Non è un’organizzazione umana, ma una comunità di credenti che si amano e si radunano nel nome del Signore per lodarlo, glorificarlo e servirlo e che vanno nel mondo per rendere la loro testimonianza sia con le parole, sia con la loro vita trasformata.

L’IMPORTANZA DELLA CHIESA LOCALE

La chiesa ha grande valore agli occhi di Dio.

Cristo ha amato la chiesa e ha dato se stesso per lei (Efesini 5:25-26). Lo scopo della morte di Cristo non è solo la salvezza dell’individuo, ma anche la formazione di un corpo spirituale.

Dobbiamo realizzare l’importanza della chiesa locale.

I credenti che vivono ai margini della comunità, che frequentano saltuariamente le riunioni, senza essere coinvolti nella vita della chiesa, non si svilupperanno e non matureranno mai completamente.

L’individualismo e l’isolamento spirituale sono pericolosi e contrari all’insegnamento biblico.

La salvezza è individuale, nel senso che ognuno deve dare una risposta personale alla chiamata del Signore, ravvedendosi e credendo, ma non è individualistica e solitaria. L’idea di un credente solitario, che non condivide le responsabilità di una chiesa locale, è estranea al Nuovo Testamento.

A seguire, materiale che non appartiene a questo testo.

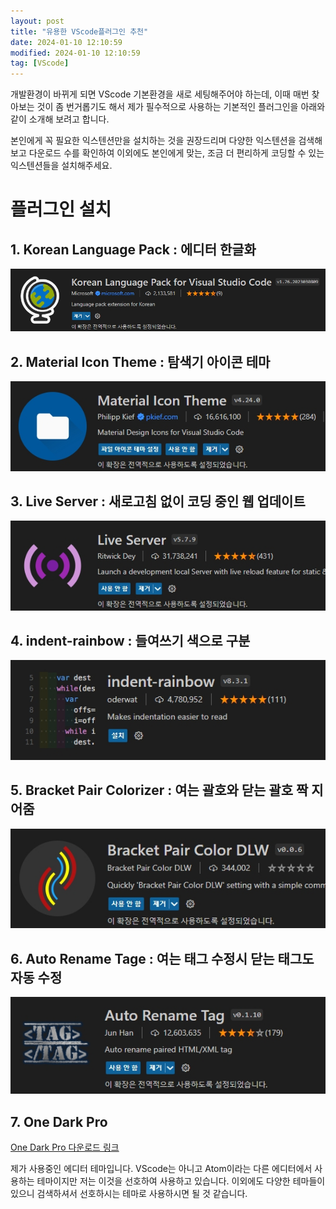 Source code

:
 ```yaml
---
layout: post
title: "유용한 VScode플러그인 추천"
date: 2024-01-10 12:10:59
modified: 2024-01-10 12:10:59
tag: [VScode]
---
```


개발환경이 바뀌게 되면 VScode 기본환경을 새로 세팅해주어야 하는데, 이때 매번 찾아보는 것이 좀 번거롭기도 해서 제가 필수적으로 사용하는 기본적인 플러그인을 아래와 같이 소개해 보려고 합니다.

본인에게 꼭 필요한 익스텐션만을 설치하는 것을 권장드리며 다양한 익스텐션을 검색해보고 다운로드 수를 확인하여 이외에도 본인에게 맞는, 조금 더 편리하게 코딩할 수 있는 익스텐션들을 설치해주세요.

# 플러그인 설치

## 1. Korean Language Pack : 에디터 한글화

![plugin01](/assets/img/posts/plugin-korean.jpeg)

## 2. Material Icon Theme : 탐색기 아이콘 테마

![plugin02](/assets/img/posts/plugin-material.jpeg)

## 3. Live Server : 새로고침 없이 코딩 중인 웹 업데이트

![plugin03](/assets/img/posts/plugin-server.jpeg)

## 4. indent-rainbow : 들여쓰기 색으로 구분

![plugin04](/assets/img/posts/plugin-rainbow.jpeg)

## 5. Bracket Pair Colorizer : 여는 괄호와 닫는 괄호 짝 지어줌

![plugin05](/assets/img/posts/plugin-bracket.jpeg)

## 6. Auto Rename Tage : 여는 태그 수정시 닫는 태그도 자동 수정

![plugin06](/assets/img/posts/plugin-auto.jpeg)

## 7. One Dark Pro

[One Dark Pro 다운로드 링크 ](https://marketplace.visualstudio.com/items?itemName=zhuangtongfa.Material-theme)

제가 사용중인 에디터 테마입니다. VScode는 아니고 Atom이라는 다른 에디터에서 사용하는 테마이지만 저는 이것을 선호하여 사용하고 있습니다.
이외에도 다양한 테마들이 있으니 검색하셔서 선호하시는 테마로 사용하시면 될 것 같습니다.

Dobbiamo nascere di nuovo individualmente, non per vivere da soli la vita cristiana, bensì per entrare a far parte della grande famiglia di Dio..

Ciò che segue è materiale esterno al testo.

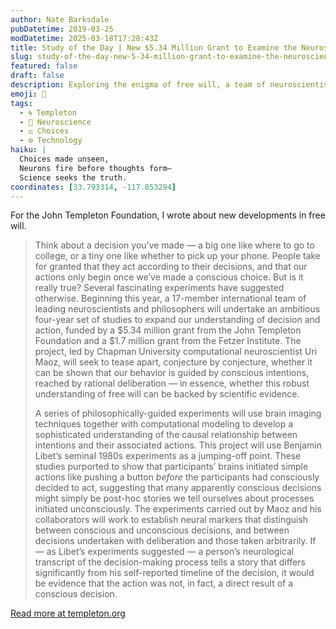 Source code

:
 ```yaml
---
author: Nate Barksdale
pubDatetime: 2019-03-25
modDatetime: 2025-03-18T17:28:43Z
title: Study of the Day | New $5.34 Million Grant to Examine the Neuroscience of Free Will
slug: study-of-the-day-new-5-34-million-grant-to-examine-the-neuroscience-of-free-will
featured: false
draft: false
description: Exploring the enigma of free will, a team of neuroscientists embarks on a groundbreaking $7 million study to decode the neuroscience behind our decisions.
emoji: 🧠
tags:
  - 🌀 Templeton
  - 🧠 Neuroscience
  - ⚖️ Choices
  - ⚙️ Technology
haiku: |
  Choices made unseen,  
  Neurons fire before thoughts form—  
  Science seeks the truth.
coordinates: [33.793314, -117.853294]
---
```


For the John Templeton Foundation, I wrote about new developments in free will.

> Think about a decision you’ve made — a big one like where to go to college, or a tiny one like whether to pick up your phone. People take for granted that they act according to their decisions, and that our actions only begin once we’ve made a conscious choice. But is it really true? Several fascinating experiments have suggested otherwise. Beginning this year, a 17-member international team of leading neuroscientists and philosophers will undertake an ambitious four-year set of studies to expand our understanding of decision and action, funded by a $5.34 million grant from the John Templeton Foundation and a $1.7 million grant from the Fetzer Institute. The project, led by Chapman University computational neuroscientist Uri Maoz, will seek to tease apart, conjecture by conjecture, whether it can be shown that our behavior is guided by conscious intentions, reached by rational deliberation — in essence, whether this robust understanding of free will can be backed by scientific evidence.
>
> A series of philosophically-guided experiments will use brain imaging techniques together with computational modeling to develop a sophisticated understanding of the causal relationship between intentions and their associated actions. This project will use Benjamin Libet’s seminal 1980s experiments as a jumping-off point. These studies purported to show that participants’ brains initiated simple actions like pushing a button *before* the participants had consciously decided to act, suggesting that many apparently conscious decisions might simply be post-hoc stories we tell ourselves about processes initiated unconsciously. The experiments carried out by Maoz and his collaborators will work to establish neural markers that distinguish between conscious and unconscious decisions, and between decisions undertaken with deliberation and those taken arbitrarily. If — as Libet’s experiments suggested — a person’s neurological transcript of the decision-making process tells a story that differs significantly from his self-reported timeline of the decision, it would be evidence that the action was not, in fact, a direct result of a conscious decision.

[Read more at templeton.org](https://www.templeton.org/news/new-5-34-million-grant-to-examine-the-neuroscience-of-free-will)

MODELLO DELLA CHIESA NEOTESTAMENTARIA

Le nostre assemblee devono rispecchiare il modello della chiesa neotestamentaria.

La chiesa primitiva, pur non essendo esente da problemi, era formata da credenti nati di nuovo, prevalentemente ripieni di Spirito Santo, che studiavano e meditavano la Parola e sperimentavano un’intensa vita di preghiera individuale e comunitaria. Essi avevano una testimonianza efficace ed erano conquistatori di anime per Cristo.

Tutti erano impegnati nell’evangelizzazione e nel servizio. Cercavano e promuovevano la comunione fraterna e l’unità, realizzavano la presenza del Signore e la guida dello Spirito Santo nei radunamenti.
Dio vuole una chiesa impegnata, in cui tutti i membri servono con gioia e sottomissione, a seconda dei doni ricevuti dal Signore.

Ogni assemblea locale ha i suoi doni spirituali, necessari per il suo sviluppo e per la sua crescita. Siamo stati salvati per servire (1Tessalonicesi 1:9). Come avviene nel corpo umano, così nella chiesa, il Corpo di Cristo, ogni membro ha una funzione da svolgere. Affinché ogni credente possa adempiere il suo compito, lo Spirito Santo gli accorda uno o più doni o carismi, ossia la capacità di servire.

Dio vuole anche una chiesa che evangelizza, che ha una visione missionaria, fa discepoli e cresce nella qualità e nella quantità (Atti 1:8; Efesini 4:11-16).

In Atti 2:47, leggiamo:

“Ogni giorno il Signore aggiungeva alla chiesa quelli che erano sulla via della salvezza”.

Nel Nuovo Testamento abbiamo il quadro di una chiesa in movimento, in missione, che va incontro alla gente che perisce. Il “grande mandato” affidato al Corpo di Cristo è quello di evangelizzare.
Non tutti hanno i doni necessari per la predicazione, ma ciascuno può e deve testimoniare della propria fede e conquistare anime per Cristo.

La testimonianza personale di ogni credente, sia verbale che con la vita, è il metodo più efficace per raggiungere il mondo con il Vangelo (At 1:8; Mt 5:13-16).